Saved entries
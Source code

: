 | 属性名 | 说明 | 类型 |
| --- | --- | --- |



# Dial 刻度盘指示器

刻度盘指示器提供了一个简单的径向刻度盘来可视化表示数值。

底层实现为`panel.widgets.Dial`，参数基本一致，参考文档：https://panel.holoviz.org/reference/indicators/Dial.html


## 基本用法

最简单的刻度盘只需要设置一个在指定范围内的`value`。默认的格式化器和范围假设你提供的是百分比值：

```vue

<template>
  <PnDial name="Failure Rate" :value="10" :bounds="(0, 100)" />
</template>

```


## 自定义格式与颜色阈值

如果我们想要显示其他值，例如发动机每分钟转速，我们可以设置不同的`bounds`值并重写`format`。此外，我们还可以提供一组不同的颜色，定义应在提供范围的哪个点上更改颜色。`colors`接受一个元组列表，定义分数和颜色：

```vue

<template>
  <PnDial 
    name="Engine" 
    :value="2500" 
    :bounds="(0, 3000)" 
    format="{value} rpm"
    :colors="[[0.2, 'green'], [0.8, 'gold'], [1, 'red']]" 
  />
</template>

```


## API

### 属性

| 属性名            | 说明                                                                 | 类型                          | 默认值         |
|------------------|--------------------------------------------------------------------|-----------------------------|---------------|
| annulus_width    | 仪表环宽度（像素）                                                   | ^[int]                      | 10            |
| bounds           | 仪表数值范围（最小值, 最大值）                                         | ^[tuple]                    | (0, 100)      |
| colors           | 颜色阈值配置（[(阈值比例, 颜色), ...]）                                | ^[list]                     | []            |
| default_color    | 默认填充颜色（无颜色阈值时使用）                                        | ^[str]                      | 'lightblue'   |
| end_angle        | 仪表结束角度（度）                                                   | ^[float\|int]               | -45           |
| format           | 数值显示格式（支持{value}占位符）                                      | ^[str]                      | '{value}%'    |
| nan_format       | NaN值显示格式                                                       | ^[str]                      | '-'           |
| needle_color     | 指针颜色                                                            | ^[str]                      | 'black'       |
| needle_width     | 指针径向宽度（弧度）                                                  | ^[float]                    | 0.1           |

> **What you should do**
Locate the word "colors" in the data above. Copy every line carrying it.

> **Your response**
如果我们想要显示其他值，例如发动机每分钟转速，我们可以设置不同的`bounds`值并重写`format`。此外，我们还可以提供一组不同的颜色，定义应在提供范围的哪个点上更改颜色。`colors`接受一个元组列表，定义分数和颜色：
    :colors="[[0.2, 'green'], [0.8, 'gold'], [1, 'red']]" 
| colors           | 颜色阈值配置（[(阈值比例, 颜色), ...]）                                | ^[list]                     | []            |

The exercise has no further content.